--- WORK INSTRUCTION ---
Here the job is to transcribe the data verbatim while leaving each picture out.

--- RECORDS FOR THE EXERCISE ---

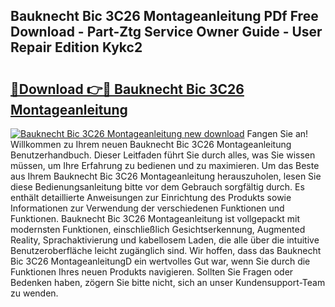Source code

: ## Bauknecht Bic 3C26 Montageanleitung PDf Free Download - Part-Ztg Service Owner Guide - User Repair Edition Kykc2

# <h2><a href="http://df70up.blite.top/?on=Bauknecht+Bic+3C26+Montageanleitung">🔗Download 👉🔴 Bauknecht Bic 3C26 Montageanleitung</a></h2>

[![Bauknecht Bic 3C26 Montageanleitung new download](https://i.imgur.com/lujVjoI.png)](http://df70up.blite.top/?on=Bauknecht+Bic+3C26+Montageanleitung)
Fangen Sie an! Willkommen zu Ihrem neuen Bauknecht Bic 3C26 Montageanleitung Benutzerhandbuch. Dieser Leitfaden führt Sie durch alles, was Sie wissen müssen, um Ihre Erfahrung zu bedienen und zu maximieren. Um das Beste aus Ihrem Bauknecht Bic 3C26 Montageanleitung herauszuholen, lesen Sie diese Bedienungsanleitung bitte vor dem Gebrauch sorgfältig durch. Es enthält detaillierte Anweisungen zur Einrichtung des Produkts sowie Informationen zur Verwendung der verschiedenen Funktionen und Funktionen. Bauknecht Bic 3C26 Montageanleitung ist vollgepackt mit modernsten Funktionen, einschließlich Gesichtserkennung, Augmented Reality, Sprachaktivierung und kabellosem Laden, die alle über die intuitive Benutzeroberfläche leicht zugänglich sind. Wir hoffen, dass das Bauknecht Bic 3C26 MontageanleitungD ein wertvolles Gut war, wenn Sie durch die Funktionen Ihres neuen Produkts navigieren. Sollten Sie Fragen oder Bedenken haben, zögern Sie bitte nicht, sich an unser Kundensupport-Team zu wenden.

--- SOLUTION FOR THIS TASK ---
Source code

: ## Bauknecht Bic 3C26 Montageanleitung PDf Free Download - Part-Ztg Service Owner Guide - User Repair Edition Kykc2

# <h2><a href="http://df70up.blite.top/?on=Bauknecht+Bic+3C26+Montageanleitung">🔗Download 👉🔴 Bauknecht Bic 3C26 Montageanleitung</a></h2>

[![Bauknecht Bic 3C26 Montageanleitung new download](https://i.imgur.com/lujVjoI.png)](http://df70up.blite.top/?on=Bauknecht+Bic+3C26+Montageanleitung)
Fangen Sie an! Willkommen zu Ihrem neuen Bauknecht Bic 3C26 Montageanleitung Benutzerhandbuch. Dieser Leitfaden führt Sie durch alles, was Sie wissen müssen, um Ihre Erfahrung zu bedienen und zu maximieren. Um das Beste aus Ihrem Bauknecht Bic 3C26 Montageanleitung herauszuholen, lesen Sie diese Bedienungsanleitung bitte vor dem Gebrauch sorgfältig durch. Es enthält detaillierte Anweisungen zur Einrichtung des Produkts sowie Informationen zur Verwendung der verschiedenen Funktionen und Funktionen. Bauknecht Bic 3C26 Montageanleitung ist vollgepackt mit modernsten Funktionen, einschließlich Gesichtserkennung, Augmented Reality, Sprachaktivierung und kabellosem Laden, die alle über die intuitive Benutzeroberfläche leicht zugänglich sind. Wir hoffen, dass das Bauknecht Bic 3C26 MontageanleitungD ein wertvolles Gut war, wenn Sie durch die Funktionen Ihres neuen Produkts navigieren. Sollten Sie Fragen oder Bedenken haben, zögern Sie bitte nicht, sich an unser Kundensupport-Team zu wenden.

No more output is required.